Rather than simply call McTague a partisan — we at the Big Picture don’t roll that way — let’s instead look at the methodology that produced that incorrect forecast, and try to discern where he went wrong (its more educational that way). While the cover story got the election about as wrong as anyone possibly could, I want to focus on analyzing why.

That October 23, 2006 edition of Barron’s outlined the basis of the methodology employed:

"Our analysis — based on a race-by-race examination of campaign-finance data — suggests that the GOP will hang on to both chambers, at least nominally. We expect the Republican majority in the House to fall by eight seats, to 224 of the chamber’s 435. At the very worst, our analysis suggests, the party’s loss could be as large as 14 seats, leaving a one-seat majority. But that is still a far cry from the 20-seat loss some are predicting. In the Senate, with 100 seats, we see the GOP winding up with 52, down three.

We studied every single race — all 435 House seats and 33 in the Senate — and based our predictions about the outcome in almost every race on which candidate had the largest campaign war chest, a sign of superior grass-roots support.
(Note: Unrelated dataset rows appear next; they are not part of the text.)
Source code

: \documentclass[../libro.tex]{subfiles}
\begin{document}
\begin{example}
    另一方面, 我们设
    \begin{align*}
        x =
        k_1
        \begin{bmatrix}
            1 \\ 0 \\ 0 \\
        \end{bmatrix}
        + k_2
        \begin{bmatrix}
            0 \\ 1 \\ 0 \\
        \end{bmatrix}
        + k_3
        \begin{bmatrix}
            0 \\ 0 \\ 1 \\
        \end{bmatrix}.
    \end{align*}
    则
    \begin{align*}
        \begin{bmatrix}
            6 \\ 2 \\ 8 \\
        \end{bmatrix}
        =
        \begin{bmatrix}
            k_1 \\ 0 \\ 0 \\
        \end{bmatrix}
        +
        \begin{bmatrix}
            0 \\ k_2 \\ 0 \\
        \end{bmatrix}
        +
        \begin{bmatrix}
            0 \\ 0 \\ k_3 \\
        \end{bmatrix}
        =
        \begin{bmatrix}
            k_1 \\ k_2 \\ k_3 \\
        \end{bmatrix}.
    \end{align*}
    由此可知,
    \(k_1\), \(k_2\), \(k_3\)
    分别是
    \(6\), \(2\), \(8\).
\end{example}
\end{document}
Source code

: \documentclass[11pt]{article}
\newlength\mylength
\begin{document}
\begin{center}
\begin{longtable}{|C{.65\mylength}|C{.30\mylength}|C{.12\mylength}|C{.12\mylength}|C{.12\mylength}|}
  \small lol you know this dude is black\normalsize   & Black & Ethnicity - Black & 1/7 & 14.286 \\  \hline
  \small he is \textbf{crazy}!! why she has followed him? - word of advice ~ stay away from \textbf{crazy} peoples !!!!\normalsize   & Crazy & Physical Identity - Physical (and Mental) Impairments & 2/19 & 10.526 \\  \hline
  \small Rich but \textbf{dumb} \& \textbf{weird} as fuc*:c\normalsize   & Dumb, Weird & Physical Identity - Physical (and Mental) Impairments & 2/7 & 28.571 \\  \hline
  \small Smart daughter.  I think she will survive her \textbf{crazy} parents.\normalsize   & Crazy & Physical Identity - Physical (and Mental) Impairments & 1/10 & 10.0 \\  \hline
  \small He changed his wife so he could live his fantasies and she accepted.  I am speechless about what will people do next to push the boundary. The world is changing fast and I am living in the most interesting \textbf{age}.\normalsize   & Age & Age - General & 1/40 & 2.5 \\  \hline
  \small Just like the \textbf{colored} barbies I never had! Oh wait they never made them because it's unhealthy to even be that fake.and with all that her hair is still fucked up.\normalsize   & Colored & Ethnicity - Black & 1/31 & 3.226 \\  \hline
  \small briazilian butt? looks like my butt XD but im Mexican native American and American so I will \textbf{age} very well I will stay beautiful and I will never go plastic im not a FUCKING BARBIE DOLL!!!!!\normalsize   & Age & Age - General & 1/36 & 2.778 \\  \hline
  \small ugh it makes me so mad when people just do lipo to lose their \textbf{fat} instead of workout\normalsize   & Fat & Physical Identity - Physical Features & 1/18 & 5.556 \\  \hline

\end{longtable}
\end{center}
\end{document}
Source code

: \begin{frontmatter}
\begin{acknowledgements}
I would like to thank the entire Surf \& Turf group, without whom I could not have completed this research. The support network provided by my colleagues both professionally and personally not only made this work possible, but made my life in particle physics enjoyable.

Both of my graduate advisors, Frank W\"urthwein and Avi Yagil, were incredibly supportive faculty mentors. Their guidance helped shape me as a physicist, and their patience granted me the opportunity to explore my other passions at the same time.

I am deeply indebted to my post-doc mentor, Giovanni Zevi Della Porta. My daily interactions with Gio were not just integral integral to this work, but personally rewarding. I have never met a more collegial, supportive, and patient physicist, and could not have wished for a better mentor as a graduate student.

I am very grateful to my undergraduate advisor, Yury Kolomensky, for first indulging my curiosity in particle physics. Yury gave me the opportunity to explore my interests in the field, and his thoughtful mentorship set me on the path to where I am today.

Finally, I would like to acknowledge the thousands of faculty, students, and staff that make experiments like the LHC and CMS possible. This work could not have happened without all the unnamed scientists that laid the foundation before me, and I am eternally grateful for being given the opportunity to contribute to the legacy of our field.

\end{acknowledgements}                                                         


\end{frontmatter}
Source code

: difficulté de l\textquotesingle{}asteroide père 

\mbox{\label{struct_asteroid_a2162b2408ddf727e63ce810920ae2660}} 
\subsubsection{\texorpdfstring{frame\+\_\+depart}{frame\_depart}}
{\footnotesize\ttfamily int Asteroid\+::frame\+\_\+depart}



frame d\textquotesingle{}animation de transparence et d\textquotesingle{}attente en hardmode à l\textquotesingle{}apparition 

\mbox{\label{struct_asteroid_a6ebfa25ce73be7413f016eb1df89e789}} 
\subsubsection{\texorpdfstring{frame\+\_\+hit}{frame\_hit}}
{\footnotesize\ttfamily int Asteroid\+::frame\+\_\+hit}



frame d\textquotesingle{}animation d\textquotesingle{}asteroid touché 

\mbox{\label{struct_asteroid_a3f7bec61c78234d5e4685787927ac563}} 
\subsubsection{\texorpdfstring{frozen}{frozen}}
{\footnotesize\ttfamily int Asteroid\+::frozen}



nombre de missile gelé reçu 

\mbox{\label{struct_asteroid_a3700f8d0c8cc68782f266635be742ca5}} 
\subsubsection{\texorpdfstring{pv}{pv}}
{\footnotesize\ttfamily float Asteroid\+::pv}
We ignore the polls . . ."

Why was even the worst case scenario significantly off? I can think of two explanations: First, an analytical error in the overall, and second, an economic one. Bad theory was compounded by poor recognition of the facts. Other than those two small items . . .   

Let’s start with the theory. This is the classic example of one of my favorite analytical foibles: Confusing *correlation with causation. This is one of the most common errors of deductive reasoning and logical analysis we come across — and one that can be easily avoided with a little forethought.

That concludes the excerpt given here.